EPRINT_USER: The eprint user id to access the REST API
EPRINT_PASSWORD: The eprint user password to access the REST API
EPRINT_HOST: The hostname of the EPrints service

OPTIONS

-help: display help
-license: display license
-version: display version
-all-ids: return a list of EPrint ids, one per line.
-harvest DATASET_NAME: Harvest content to a dataset collection rather than standard out
-id-list ID_FILE_LIST: (used with harvest) Retrieve records based on the ids in a file, one line per id.
-resource-map FILENAME: use this comma delimited resource map from EPrints to RDM resource types. The resource map file is a comma delimited file without a header row. The First column is the EPrint resource type string, the second is the RDM resource type string.
-contributor-map FILENAME: use this comma delimited contributor type map from EPrints to RDM contributor types. The contributor map file is a comma delimited file without a header row. The first column is the value stored in the EPrints table “eprint_contributor_type” and the second value is the string used in the RDM instance.

EXAMPLE

Example generating a JSON document for from the EPrints repository hosted as “eprints.example.edu” for EPrint ID 118621. Access to the EPrint REST API is configured in the environment. The result is saved in “article.json”. EPRINT_USER, EPRINT_PASSWORD and EPRINT_HOST (e.g. eprints.example.edu) via the shell environment.

EPRINT_USER="__USERNAME_GOES_HERE__"
EPRINT_PASSWORD="__PASSWORD_GOES_HERE__"
EPRINT_HOST="eprints.example.edu"
eprint2rdm 118621 >article.json

Generate a list of EPrint ids from a repository

eprint2rdm -all-ids >eprintids.txt

Generate a JSON document from the EPrints repository hosted as “eprints.example.edu” for EPrint ID 118621 using a resource map file to map the EPrints resource type to an Invenio RDM resource type and a contributor type map for the contributors type between EPrints and RDM.

eprint2rdm -resource-map resource_types.csv \
      -contributor-map contributor_types.csv \
      eprints.example.edu 118621 \
      >article.json

Putting it together in the to harvest an EPrints repository saving the results in a dataset collection for analysis or migration.

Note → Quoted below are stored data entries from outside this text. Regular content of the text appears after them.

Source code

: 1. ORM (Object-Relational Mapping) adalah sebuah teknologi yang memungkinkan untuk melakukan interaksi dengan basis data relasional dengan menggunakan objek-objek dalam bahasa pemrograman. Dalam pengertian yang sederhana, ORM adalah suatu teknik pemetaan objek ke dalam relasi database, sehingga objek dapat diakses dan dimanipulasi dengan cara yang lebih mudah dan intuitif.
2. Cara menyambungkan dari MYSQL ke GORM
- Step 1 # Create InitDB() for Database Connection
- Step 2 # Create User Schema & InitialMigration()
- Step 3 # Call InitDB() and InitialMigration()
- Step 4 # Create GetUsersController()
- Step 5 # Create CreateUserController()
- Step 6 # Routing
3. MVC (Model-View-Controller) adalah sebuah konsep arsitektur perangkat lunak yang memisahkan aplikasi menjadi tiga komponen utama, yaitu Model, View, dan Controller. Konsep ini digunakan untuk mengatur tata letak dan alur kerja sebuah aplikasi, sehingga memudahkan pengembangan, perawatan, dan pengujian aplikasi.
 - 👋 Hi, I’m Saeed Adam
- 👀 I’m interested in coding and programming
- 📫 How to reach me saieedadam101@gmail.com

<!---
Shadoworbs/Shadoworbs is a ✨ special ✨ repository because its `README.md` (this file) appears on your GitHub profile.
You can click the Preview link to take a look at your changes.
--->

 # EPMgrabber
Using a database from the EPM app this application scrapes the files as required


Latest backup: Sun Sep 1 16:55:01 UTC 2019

create a dataset collection
get the EPrint ids to harvest applying a resource type map, “resource_types.csv” and “contributor_types.csv” for contributor type mapping
Harvest the eprint records and save in our dataset collection

dataset init eprints.ds
eprint2rdm -all-ids >eprintids.txt
eprint2rdm -id-list eprintids.txt -harvest eprints.ds

At this point you would be ready to improve the records in eprints.ds before migrating them into Invenio RDM.